Du fromage au lait cru et Bleu blanc cœur
Inhabituelle, la présence des consommateurs stimule les porteurs de projets. « Les consommateurs nous ont beaucoup encouragés, apprécie Christian Gibault, un ancien fromager de la laiterie Bougon. Ce sont des gens d’ici qui ne veulent pas que les emplois et le produit s’en aillent ». « Le consommateur a un pouvoir en plus de celui d’achat » s’enthousiasme Vincent Furstoss, un consommateur qui s’est impliqué dans ce projet « bon pour le territoire et l’environnement ». Les sympathisants apportent un soutien moral et financier, notamment en participant à la collecte de fonds de Bulb in town (voir encadré). Ces citoyens, engagés dans leur territoire, ont aussi milité pour produire des fromages de qualité, au lait cru et respectant le cahier des charges Bleu blanc cœur. Cette démarche impose une alimentation animale à base d’herbe, de lin, de luzerne ou de lupin naturellement riches en oméga 3.
« Le cahier des charges de l’AOP chabichou du Poitou interdit aussi l’ensilage et impose une grande proportion de fourrages et des aliments produits localement » renchérit Caroline Comte, éleveuse de chèvre à Bougon. Pour fabriquer le fromage au lait cru, la collecte de lait sera quotidienne. « C’est très motivant de savoir où va le lait de qualité que nous produisons » apprécie Dominique Guérin, éleveuse de 400 chèvres et présidente de la coopérative.

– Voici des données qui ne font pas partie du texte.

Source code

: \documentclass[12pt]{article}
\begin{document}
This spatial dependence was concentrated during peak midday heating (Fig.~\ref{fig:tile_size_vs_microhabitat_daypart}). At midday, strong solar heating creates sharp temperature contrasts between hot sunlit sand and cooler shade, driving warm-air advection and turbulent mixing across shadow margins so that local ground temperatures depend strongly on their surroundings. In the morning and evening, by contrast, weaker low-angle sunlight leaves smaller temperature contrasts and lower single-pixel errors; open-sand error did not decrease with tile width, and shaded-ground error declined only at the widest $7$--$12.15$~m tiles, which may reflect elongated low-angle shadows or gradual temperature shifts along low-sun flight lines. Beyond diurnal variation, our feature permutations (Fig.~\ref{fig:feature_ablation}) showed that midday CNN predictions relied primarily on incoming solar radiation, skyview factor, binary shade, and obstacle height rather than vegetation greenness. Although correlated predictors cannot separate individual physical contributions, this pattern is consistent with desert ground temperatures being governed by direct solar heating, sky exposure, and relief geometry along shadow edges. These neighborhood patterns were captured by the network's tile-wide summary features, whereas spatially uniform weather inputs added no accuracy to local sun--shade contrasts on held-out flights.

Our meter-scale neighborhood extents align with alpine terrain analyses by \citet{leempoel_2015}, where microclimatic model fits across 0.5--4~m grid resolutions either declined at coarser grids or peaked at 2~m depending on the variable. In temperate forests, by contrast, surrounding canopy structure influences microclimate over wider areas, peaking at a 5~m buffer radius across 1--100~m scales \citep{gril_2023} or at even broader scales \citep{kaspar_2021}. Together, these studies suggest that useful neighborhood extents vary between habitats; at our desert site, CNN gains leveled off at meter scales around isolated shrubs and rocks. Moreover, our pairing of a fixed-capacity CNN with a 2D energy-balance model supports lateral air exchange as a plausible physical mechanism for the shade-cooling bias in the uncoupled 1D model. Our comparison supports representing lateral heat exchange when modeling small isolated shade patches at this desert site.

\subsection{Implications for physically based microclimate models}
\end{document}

Début des travaux du bâtiment de 480 m2 en mai
Les associés prévoient 870 000 litres de lait transformé la première année pour un chiffre d’affaires de 1,3 million d’euros la première année. De quoi produire environ 13 000 fromages par semaine. Au bout de trois ans, il est prévu de vendre pour 2,3 millions d’euros avec une collecte annuelle de 1,4 million de litres. De cinq éleveurs-livreurs et six salariés au départ, la coopérative devrait passer à une douzaine de livreurs et une quinzaine d’emplois au bout de cinq ans.
La fromagerie artisanale s’installera dans un bâtiment de 480 m² dont la construction devrait débuter en mai. Si tout va bien, les premiers litres de lait arriveront en janvier 2018 et les fromages seront vendus la même année.

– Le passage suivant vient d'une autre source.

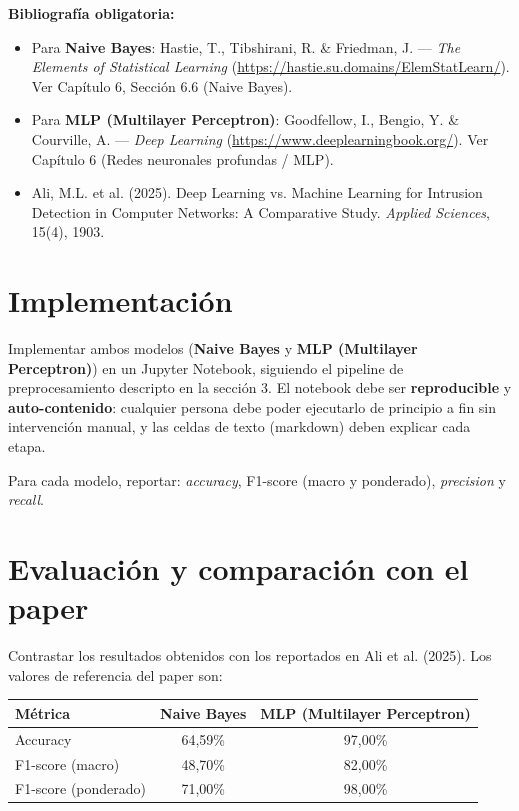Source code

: \documentclass[11pt,a4paper]{article}
\begin{document}
\textbf{Bibliograf\'ia obligatoria:}
\begin{itemize}[leftmargin=2em,itemsep=2pt]
    \item Para \textbf{Naive Bayes}: Hastie, T., Tibshirani, R. \& Friedman, J. --- \textit{The Elements of Statistical Learning} (\url{https://hastie.su.domains/ElemStatLearn/}). Ver Capítulo 6, Sección 6.6 (Naive Bayes).
    \item Para \textbf{MLP (Multilayer Perceptron)}: Goodfellow, I., Bengio, Y. \& Courville, A. --- \textit{Deep Learning} (\url{https://www.deeplearningbook.org/}). Ver Capítulo 6 (Redes neuronales profundas / MLP).
    \item Ali, M.L. et al. (2025). Deep Learning vs. Machine Learning for Intrusion Detection in Computer Networks: A Comparative Study. \textit{Applied Sciences}, 15(4), 1903.
\end{itemize}

\section{Implementaci\'on}
Implementar ambos modelos (\textbf{Naive Bayes} y \textbf{MLP (Multilayer Perceptron)}) en un Jupyter Notebook, siguiendo el pipeline de preprocesamiento descripto en la secci\'on 3. El notebook debe ser \textbf{reproducible} y \textbf{auto-contenido}: cualquier persona debe poder ejecutarlo de principio a fin sin intervenci\'on manual, y las celdas de texto (markdown) deben explicar cada etapa.

Para cada modelo, reportar: \textit{accuracy}, F1-score (macro y ponderado), \textit{precision} y \textit{recall}.

\section{Evaluaci\'on y comparaci\'on con el paper}
Contrastar los resultados obtenidos con los reportados en Ali et al. (2025). Los valores de referencia del paper son:

\begin{center}
\begin{tabular}{lcc}
        \toprule
        \textbf{M\'etrica} & \textbf{Naive Bayes} & \textbf{MLP (Multilayer Perceptron)} \\
        \midrule
        Accuracy & 64,59\% & 97,00\% \\
        F1-score (macro) & 48,70\% & 82,00\% \\
        F1-score (ponderado) & 71,00\% & 98,00\% \\
        \bottomrule
\end{tabular}
\end{center}
\end{document}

Les fromages seront commercialisés régionalement, en direct à la fromagerie, dans les magasins de proximité, dans les magasins Plaisirs fermiers mais aussi dans les petites, moyennes et grandes surfaces. « L’étude de marché a montré que la demande était supérieure à ce que l’on pouvait produire » se rassure Dominique Guérin. Les fromages seraient vendus autour de 2,25 euros hors taxe le chèvre-boîte sorti d’atelier.
« Le chèvre-boîte est un fromage à pâte molle qui se fait en trois heures, explique Christian Gibault, le futur fromager de la coopérative. Il faut donc être rigoureux sur l’acidité et la température ». En plus de l’emblématique chèvre-boîte, la laiterie artisanale devrait aussi produire du mi-chèvre, du chabichou du Poitou et du mothais-sur-feuille. « Le mi-chèvre est assez intéressant. Ce n’est pas un produit bâtard mais il mixe au contraire le caractère du chèvre et l’onctuosité du lait de vache » vante le fromager. À vérifier sur nos papilles l’année prochaine !

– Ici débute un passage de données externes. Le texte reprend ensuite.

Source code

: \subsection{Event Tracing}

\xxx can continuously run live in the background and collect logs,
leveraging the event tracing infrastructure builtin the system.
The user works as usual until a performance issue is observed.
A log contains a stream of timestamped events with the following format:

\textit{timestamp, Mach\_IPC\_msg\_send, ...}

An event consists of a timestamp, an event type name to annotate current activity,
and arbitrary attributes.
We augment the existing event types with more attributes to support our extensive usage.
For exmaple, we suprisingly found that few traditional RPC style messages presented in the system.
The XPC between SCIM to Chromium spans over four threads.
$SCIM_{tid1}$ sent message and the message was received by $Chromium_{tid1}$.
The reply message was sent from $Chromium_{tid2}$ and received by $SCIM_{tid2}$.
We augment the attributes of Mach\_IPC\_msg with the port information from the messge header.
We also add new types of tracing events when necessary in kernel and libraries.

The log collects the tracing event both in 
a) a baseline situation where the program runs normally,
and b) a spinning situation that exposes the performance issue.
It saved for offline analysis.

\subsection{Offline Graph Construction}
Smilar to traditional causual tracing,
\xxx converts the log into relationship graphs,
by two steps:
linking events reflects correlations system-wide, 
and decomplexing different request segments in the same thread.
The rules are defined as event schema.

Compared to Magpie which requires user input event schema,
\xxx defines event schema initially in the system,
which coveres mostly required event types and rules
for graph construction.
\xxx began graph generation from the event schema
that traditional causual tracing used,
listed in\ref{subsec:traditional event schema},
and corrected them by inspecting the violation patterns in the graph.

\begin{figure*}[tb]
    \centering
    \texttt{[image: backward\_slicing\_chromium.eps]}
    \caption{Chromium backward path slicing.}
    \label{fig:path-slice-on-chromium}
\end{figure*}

Les consomm’acteurs s’impliquent dans la fromagerie
Un financement en parti participatif
La création de la Fromagerie du pays mothais nécessite 1,8 million d’euros de financement dont 533 000 euros pour le bâtiment et 815 000 euros de matériels. Ces besoins sont financés à hauteur d’un million d’euros par les banques. « Malgré le soutien de toutes les collectivités territoriales et l’accompagnement de professionnels, il a fallu du temps pour convaincre les banques dans ce projet peu commun » observe Antoine Papineau, éleveur de 200 chèvres à Sanxay dans la Vienne. Le Feader apporte 189 000 euros et la région 210 000 euros dont 100 000 euros d’avance remboursables. Des Cigales (club d’investisseurs pour une gestion alternative et locale de l’épargne solidaire) mettant en lien épargnants et porteurs de projets ont aussi participé aux financements. Jusqu’au 26 mars, la Fromagerie du pays mothais fait aussi appel au financement participatif à travers la plateforme www.bulbintown.com. Fin février, 250 personnes avaient déjà apporté plus de 70 000 euros en échange d’une petite contrepartie. « Chacun peut participer à hauteur de 5 ou 10 euros, explique Paule Perrou, une consommatrice de 65 ans qui s’est engagée dans le projet. À partir de 200 euros, il est possible d’avoir des parts sociales et d’être ainsi plus impliqué dans la vie de la coopérative. »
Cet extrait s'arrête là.